As environmental factors, we recorded tree canopy cover, soil granulometry, surface salinity and temperature, since these factors have been reported to affect crab assemblages [7]. A digital camera was placed on the ground at the centre of each plot and a picture of the canopy cover was taken. In the picture, the extent of the plot was delimited using poles placed at its corners and visible in the picture. Each picture was then analysed using the software ImageJ, to assess the total tree cover and percentage contribution of each tree species. Soil cores (5 cm wide, 20 cm deep) were collected from a subsample of 5 plots in each site and analysed for grain size distribution and organic content following standard procedures [53]. For each core, a sample of 100 g wet weight was dried and sieved following standard protocols, and median particle diameter, quartile deviation and skewness were calculated. For organic content, a sample of 30–50 g wet weight was dried, weighed, and then incinerated in a muffle furnace at 500° C for 24 h and reweighed. The salinity of pore water and of permanent pools adjacent to the 20 plots was assessed using a salinity refractometer (Atago). The temperature of the soil surface was measured in a subsample of five randomly chosen plots during two 24 h cycles.

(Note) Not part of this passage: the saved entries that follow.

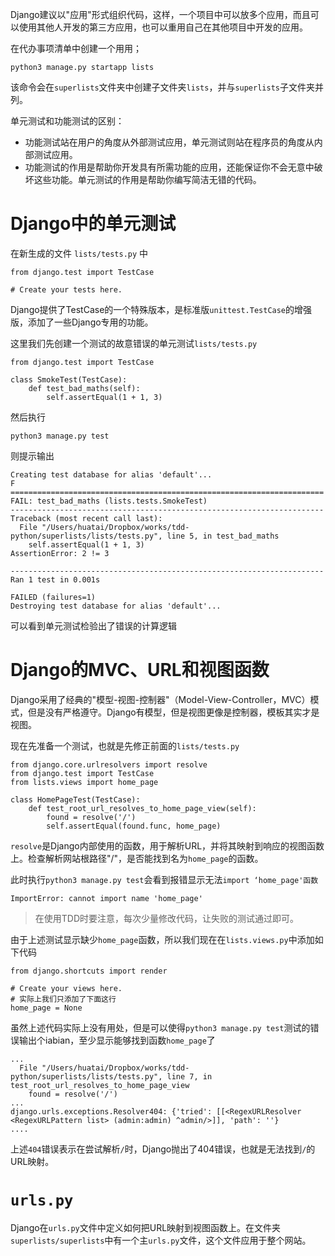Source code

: Django建议以"应用"形式组织代码，这样，一个项目中可以放多个应用，而且可以使用其他人开发的第三方应用，也可以重用自己在其他项目中开发的应用。

在代办事项清单中创建一个用用；

```
python3 manage.py startapp lists
```

该命令会在`superlists`文件夹中创建子文件夹`lists`，并与`superlists`子文件夹并列。

单元测试和功能测试的区别：
* 功能测试站在用户的角度从外部测试应用，单元测试则站在程序员的角度从内部测试应用。
* 功能测试的作用是帮助你开发具有所需功能的应用，还能保证你不会无意中破坏这些功能。单元测试的作用是帮助你编写简洁无错的代码。

# Django中的单元测试

在新生成的文件 `lists/tests.py` 中

```
from django.test import TestCase

# Create your tests here.
```

Django提供了TestCase的一个特殊版本，是标准版`unittest.TestCase`的增强版，添加了一些Django专用的功能。

这里我们先创建一个测试的故意错误的单元测试`lists/tests.py`

```
from django.test import TestCase

class SmokeTest(TestCase):
    def test_bad_maths(self):
        self.assertEqual(1 + 1, 3)
```

然后执行

```
python3 manage.py test
```

则提示输出

```
Creating test database for alias 'default'...
F
======================================================================
FAIL: test_bad_maths (lists.tests.SmokeTest)
----------------------------------------------------------------------
Traceback (most recent call last):
  File "/Users/huatai/Dropbox/works/tdd-python/superlists/lists/tests.py", line 5, in test_bad_maths
    self.assertEqual(1 + 1, 3)
AssertionError: 2 != 3

----------------------------------------------------------------------
Ran 1 test in 0.001s

FAILED (failures=1)
Destroying test database for alias 'default'...
```

可以看到单元测试检验出了错误的计算逻辑

# Django的MVC、URL和视图函数

Django采用了经典的"模型-视图-控制器"（Model-View-Controller，MVC）模式，但是没有严格遵守。Django有模型，但是视图更像是控制器，模板其实才是视图。

现在先准备一个测试，也就是先修正前面的`lists/tests.py`

```
from django.core.urlresolvers import resolve
from django.test import TestCase
from lists.views import home_page

class HomePageTest(TestCase):
    def test_root_url_resolves_to_home_page_view(self):
        found = resolve('/')
        self.assertEqual(found.func, home_page)
```

`resolve`是Django内部使用的函数，用于解析URL，并将其映射到响应的视图函数上。检查解析网站根路径"/"，是否能找到名为`home_page`的函数。

此时执行`python3 manage.py test`会看到报错显示无法`import ‘home_page'函数`

```
ImportError: cannot import name 'home_page'
```

> 在使用TDD时要注意，每次少量修改代码，让失败的测试通过即可。

由于上述测试显示缺少`home_page`函数，所以我们现在在`lists.views.py`中添加如下代码

```
from django.shortcuts import render

# Create your views here.
# 实际上我们只添加了下面这行
home_page = None
```

虽然上述代码实际上没有用处，但是可以使得`python3 manage.py test`测试的错误输出个iabian，至少显示能够找到函数`home_page`了

```
...
  File "/Users/huatai/Dropbox/works/tdd-python/superlists/lists/tests.py", line 7, in test_root_url_resolves_to_home_page_view
    found = resolve('/')
...
django.urls.exceptions.Resolver404: {'tried': [[<RegexURLResolver <RegexURLPattern list> (admin:admin) ^admin/>]], 'path': ''}
....
```

上述`404`错误表示在尝试解析`/`时，Django抛出了404错误，也就是无法找到`/`的URL映射。

# `urls.py`

Django在`urls.py`文件中定义如何把URL映射到视图函数上。在文件夹`superlists/superlists`中有一个主`urls.py`文件，这个文件应用于整个网站。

Feeding experiments and behavioural observations on crab species

Feeding experiments and behavioural observations on intra- and inter-specific competitive interactions were carried out in 20 randomly selected 4 m2 plots at both the ELF (a stretch of about 30,000 m2 near the man-made road, Fig. 1) and FF (an area of about 70,000 m2 inside the forest, Fig. 1) sites. Before starting an experimental session, all existing fallen leaves were carefully removed to standardise food availability and quality in each experimental plot. Then, ten green fresh leaves, i.e. directly collected from the branches of each of the three most abundant mangrove trees (i.e. Bruguiera spp., R. apiculata and E. agallocha) were randomly put within each plot and their fate was followed for one hour. During each observation session, two different observers, placed up on the trees or behind the Thalassina anomala mounds not to disturb the crabs, recorded the following data: (1) the time at which each leaf was collected by a crab, (2) the crab species collecting the leaf, (3) every intra- and interspecific encounter and conflict, (4) the species of the crabs involved in this encounter, (5) the final winner, and (6) the total number of crabs observed. For 15 days, these experiments were repeated five times per day at different times of the day (day, night and twilight) for a total of 75 observation sessions per site. At both night and twilight, the observations were carried out with the help of red beam flashlights, in order to not disturb the active animals [54].

Statistical analysis

The differences in grain size composition between the two intertidal belts were tested by mean of two-way permutational analysis of variance (PERMANOVA) [55], with intertidal belt and grain size categories as orthogonal and fixed factors. A set of three independent estimates of weights of single grain category from various plots was utilised.

Differences in total tree cover, total crab densities and densities of each species between the two belts were tested by univariate and multivariate PERMANOVA one-factor designs. In all cases, similarity matrixes were computed using Bray–Curtis distance on forth-root transformed data, since Levene test revealed heteroscedasticity of data. The contribution of the various species of trees and crabs to the differences found between belts was assessed using the SIMPER test.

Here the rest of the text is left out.